# Physical Battery Size Badging post Battery Upgrade



## Kurt Anglese (Oct 29, 2016)

I was wondering if new badging for the car's exterior is provided when upgrading battery size post delivery. That is, when upgrading a MS 60 kwH battery to a 75 kWH battery via payment and a software download, does Tesla provide a new physical badge to accurately reflect the vehicle's new specs. Perhaps, one can stop by a Tasla service center and they will do this as part of the upgrade. Can someone please confirm if this is the case? Thank you.


----------



## AEDennis (Apr 10, 2016)

Kurt Anglese said:


> I was wondering if new badging for the car's exterior is provided when upgrading battery size post delivery. That is, when upgrading a MS 60 kwH battery to a 75 kWH battery via payment and a software download, does Tesla provide a new physical badge to accurately reflect the vehicle's new specs. Perhaps, one can stop by a Tasla service center and they will do this as part of the upgrade. Can someone please confirm if this is the case? Thank you.

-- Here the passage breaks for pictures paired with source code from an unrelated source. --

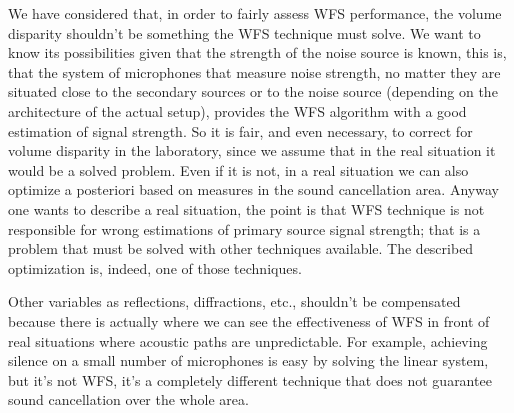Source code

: We have considered that, in order to fairly assess WFS performance, the volume disparity shouldn't be something the WFS technique must solve. We want to know its possibilities given that the strength of the noise source is known, this is, that the system of microphones that measure noise strength, no matter they are situated close to the secondary sources or to the noise source (depending on the architecture of the actual setup), provides the WFS algorithm with a good estimation of signal strength. So it is fair, and even necessary, to correct for volume disparity in the laboratory, since we assume that in the real situation it would be a solved problem. Even if it is not, in a real situation we can also optimize a posteriori based on measures in the sound cancellation area. Anyway one wants to describe a real situation, the point is that WFS technique is not responsible for wrong estimations of primary source signal strength; that is a problem that must be solved with other techniques available. The described optimization is, indeed, one of those techniques.

Other variables as reflections, diffractions, etc., shouldn't be compensated because there is actually where we can see the effectiveness of WFS in front of real situations where acoustic paths are unpredictable. For example, achieving silence on a small number of microphones is easy by solving the linear system, but it's not WFS, it's a completely different technique that does not guarantee sound cancellation over the whole area.
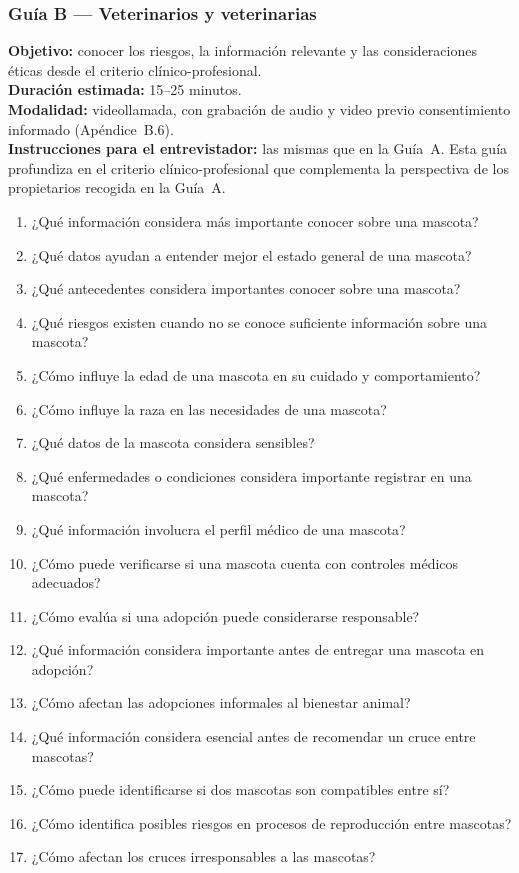 \documentclass[journal,onecolumn]{IEEEtran}
\begin{document}
	\subsubsection*{Guía B --- Veterinarios y veterinarias}
	
	\textbf{Objetivo:} conocer los riesgos, la información relevante y las
	consideraciones éticas desde el criterio clínico-profesional.\\
	\textbf{Duración estimada:} 15--25 minutos.\\
	\textbf{Modalidad:} videollamada, con grabación de audio y video previo
	consentimiento informado (Apéndice~B.6).\\
	\textbf{Instrucciones para el entrevistador:} las mismas que en la Guía~A. Esta
	guía profundiza en el criterio clínico-profesional que complementa la perspectiva
	de los propietarios recogida en la Guía~A.
	
	\begin{enumerate}[leftmargin=*, itemsep=1pt]
		\item ¿Qué información considera más importante conocer sobre una mascota?
		\item ¿Qué datos ayudan a entender mejor el estado general de una mascota?
		\item ¿Qué antecedentes considera importantes conocer sobre una mascota?
		\item ¿Qué riesgos existen cuando no se conoce suficiente información sobre una mascota?
		\item ¿Cómo influye la edad de una mascota en su cuidado y comportamiento?
		\item ¿Cómo influye la raza en las necesidades de una mascota?
		\item ¿Qué datos de la mascota considera sensibles?
		\item ¿Qué enfermedades o condiciones considera importante registrar en una mascota?
		\item ¿Qué información involucra el perfil médico de una mascota?
		\item ¿Cómo puede verificarse si una mascota cuenta con controles médicos adecuados?
		\item ¿Cómo evalúa si una adopción puede considerarse responsable?
		\item ¿Qué información considera importante antes de entregar una mascota en adopción?
		\item ¿Cómo afectan las adopciones informales al bienestar animal?
		\item ¿Qué información considera esencial antes de recomendar un cruce entre mascotas?
		\item ¿Cómo puede identificarse si dos mascotas son compatibles entre sí?
		\item ¿Cómo identifica posibles riesgos en procesos de reproducción entre mascotas?
		\item ¿Cómo afectan los cruces irresponsables a las mascotas?
	\end{enumerate}
	
\end{document}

Tesla has done this with previous vehicle releases... Such as the Model S 40 to Model S 60 or when a Roadster has upgraded to the 3.0 battery.

I keep our Model S "de-badged" like the original early Model S... It's just cleaner.


----------



## Michael Russo (Oct 15, 2016)

This is actually quite funny... With my ICE vehicles over the years, I typically kept them de-badged because there were generally the 'smallest' engine of the range... Of course there was never really a question of 'upgrading' to a bigger engine, though, if money would not have been a consideration, it would always have been feasible... 

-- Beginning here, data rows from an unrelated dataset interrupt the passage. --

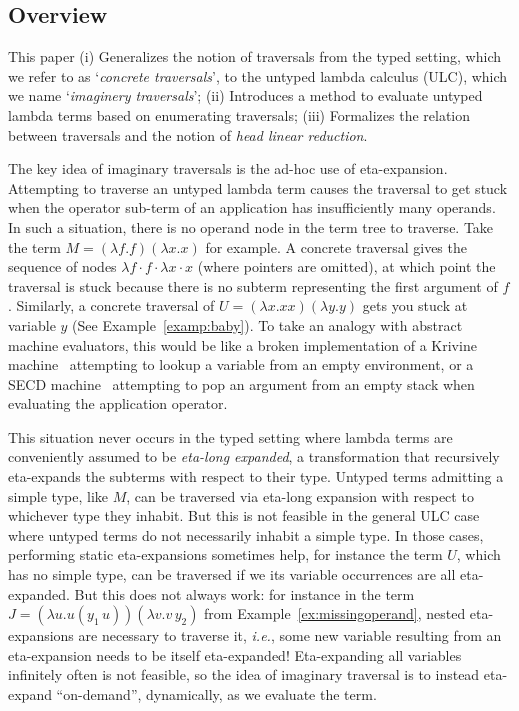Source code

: \documentclass{elsarticle}
\makeatletter
\theoremstyle{plain}
\theoremstyle{definition}
\theoremstyle{remark}
\renewcommand\ie{{\it i.e.\@\xspace}}
\makeatother
\begin{document}
\subsection{Overview}
This paper
(i) Generalizes the notion of traversals from the typed setting, which we refer to as `\emph{concrete traversals}', to the untyped lambda calculus (ULC), which we name `\emph{imaginery traversals}';
(ii) Introduces a method to evaluate untyped lambda terms based on enumerating traversals;
(iii) Formalizes the relation between traversals and the notion of \emph{head linear reduction}.

The key idea of imaginary traversals is the ad-hoc use of eta-expansion. Attempting to traverse an untyped lambda term causes the traversal to get stuck when the operator sub-term of an application has insufficiently many operands. In such a situation, there is no operand node in the term tree to traverse. Take the term $M = (\lambda f.f)(\lambda x.x)$ for example. A concrete traversal gives the sequence of nodes $\lambda f \cdot f \cdot \lambda x \cdot x$ (where pointers are omitted), at which point the traversal is stuck because there is no subterm representing the first argument of $f$.
Similarly, a concrete traversal of $U = (\lambda x. x x)(\lambda y. y)$ gets you stuck at variable $y$ (See Example~\ref{examp:baby}). To take an analogy with abstract machine evaluators, this would be like a broken implementation of a Krivine machine~\cite{Krivine2007} attempting to lookup a variable from an empty environment, or a SECD machine~\cite{landin-secd} attempting to pop an argument from an empty stack when evaluating the application operator.

This situation never occurs in the typed setting where lambda terms are
conveniently assumed to be \emph{eta-long expanded}, a transformation that recursively eta-expands the subterms with respect to their type. Untyped terms admitting a simple type, like $M$, can be traversed via eta-long expansion with respect to whichever type they inhabit.
But this is not feasible in the general ULC case where untyped terms do not necessarily inhabit a simple type. In those cases, performing static eta-expansions sometimes help, for instance the term $U$, which has no simple type, can be traversed if we its variable occurrences are all eta-expanded. But this does not always work: for instance in the term
 $J = (\lambda u . u(y_1\, u)) (\lambda v . v\, y_2)$ from
 Example~\ref{ex:missingoperand}, nested eta-expansions are necessary to traverse it, \ie, some new variable resulting from an eta-expansion needs to be itself eta-expanded! Eta-expanding all variables infinitely often is not feasible, so the idea of imaginary traversal is to instead eta-expand ``on-demand'', dynamically, as we evaluate the term.
\end{document}
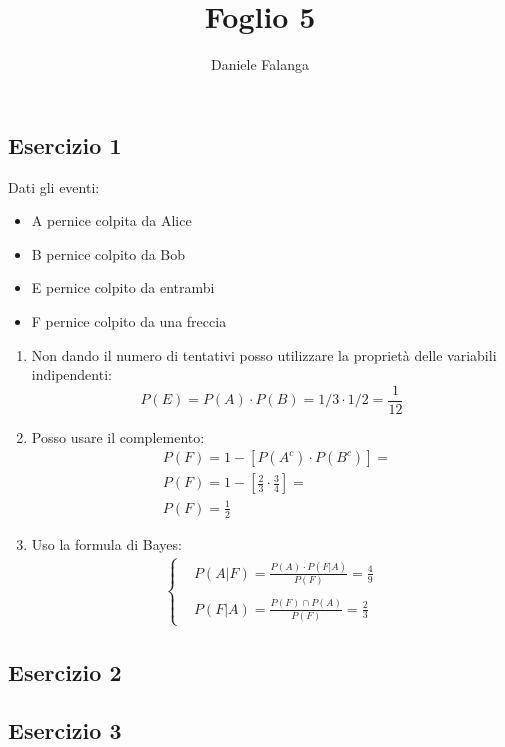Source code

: \documentclass[12pt]{article}
\title{\textbf{Foglio 5}}
\author{Daniele Falanga}
\date{}
\begin{document}
\maketitle

\subsection*{Esercizio 1}
Dati gli eventi:
\begin{itemize}
    \item A pernice colpita da Alice
    \item B pernice colpito da Bob
    \item E pernice colpito da entrambi
    \item F pernice colpito da una freccia
\end{itemize}
\begin{enumerate}
    \item Non dando il numero di tentativi posso utilizzare la proprietà delle variabili indipendenti:
    \[
    P(E) = P(A)\cdot P(B) = 1/3 \cdot 1/2 = \frac{1}{12}   
    \]
    \item Posso usare il complemento:
    \begin{align*}
        &P(F) = 1-[P(A^c) \cdot P(B^c)] = \\
        &P(F) = 1 - \left[ \frac{2}{3} \cdot \frac{3}{4}\right] = \\
        &P(F) = \frac{1}{2}
    \end{align*}
    \item Uso la formula di Bayes:
    \begin{align*}
        \begin{cases}
            &P(A|F) = \frac{P(A)\cdot P(F|A)}{P(F)}  = \frac{4}{9}\\
            & \\
            &P(F|A) = \frac{P(F) \cap P(A)}{P(F)} = \frac{2}{3}
        \end{cases}
    \end{align*}    
\end{enumerate}


\subsection*{Esercizio 2}



\subsection*{Esercizio 3}
\end{document}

Now with the T≡SLA BEVs, you can indeed upgrade battery size via software download only? I take it the battery is actually if the larger battery size right out of the assembly line, yet can 'unleashed' electronically later then? 

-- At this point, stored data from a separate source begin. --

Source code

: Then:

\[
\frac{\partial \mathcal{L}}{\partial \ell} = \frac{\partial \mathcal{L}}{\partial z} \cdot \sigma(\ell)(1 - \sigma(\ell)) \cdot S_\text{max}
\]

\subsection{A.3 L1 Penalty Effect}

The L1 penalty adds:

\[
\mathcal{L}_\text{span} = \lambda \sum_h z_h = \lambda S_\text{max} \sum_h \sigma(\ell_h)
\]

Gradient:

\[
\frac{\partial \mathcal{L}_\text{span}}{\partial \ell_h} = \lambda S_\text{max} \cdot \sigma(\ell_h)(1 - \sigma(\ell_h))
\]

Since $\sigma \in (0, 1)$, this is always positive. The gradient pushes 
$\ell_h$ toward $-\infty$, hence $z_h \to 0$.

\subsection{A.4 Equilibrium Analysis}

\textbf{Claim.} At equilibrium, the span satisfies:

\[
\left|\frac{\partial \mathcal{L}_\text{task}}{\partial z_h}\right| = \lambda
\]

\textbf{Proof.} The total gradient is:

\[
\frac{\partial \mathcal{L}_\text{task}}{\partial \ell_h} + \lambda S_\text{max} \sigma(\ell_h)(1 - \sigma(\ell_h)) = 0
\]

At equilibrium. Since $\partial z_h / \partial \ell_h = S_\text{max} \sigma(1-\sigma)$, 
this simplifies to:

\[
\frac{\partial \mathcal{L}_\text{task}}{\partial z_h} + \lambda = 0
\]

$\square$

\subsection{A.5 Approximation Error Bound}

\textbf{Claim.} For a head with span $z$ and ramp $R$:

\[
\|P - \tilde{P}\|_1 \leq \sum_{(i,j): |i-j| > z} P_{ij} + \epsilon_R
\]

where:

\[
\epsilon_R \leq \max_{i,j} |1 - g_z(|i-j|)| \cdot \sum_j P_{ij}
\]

So the impact on version badging makes sense, though the desire for 'discretion' - by opting for a de-badged trunk lid, could easily be traded for the 'fun' of surprising passerbys with the clear performance of the larger battery pack, though with the appearance (via the version badge) of a lower end of the range vehicle!


----------



## AEDennis (Apr 10, 2016)

Michael Russo said:


> This is actually quite funny... With my ICE vehicles over the years, I typically kept them de-badged because there were generally the 'smallest' engine of the range... Of course there was never really a question of 'upgrading' to a bigger engine, though, if money would not have been a consideration, it would always have been feasible...
> 
> Now with the T≡SLA BEVs, you can indeed upgrade battery size via software download only? I take it the battery is actually if the larger battery size right out of the assembly line, yet can 'unleashed' electronically later then?
> 
> So the impact on version badging makes sense, though the desire for 'discretion' - by opting for a de-badged trunk lid, could easily be traded for the 'fun' of surprising passerbys with the clear performance of the larger battery pack, though with the appearance (via the version badge) of a lower end of the range vehicle!


Look for the spoiler... usually means a faster S.


----------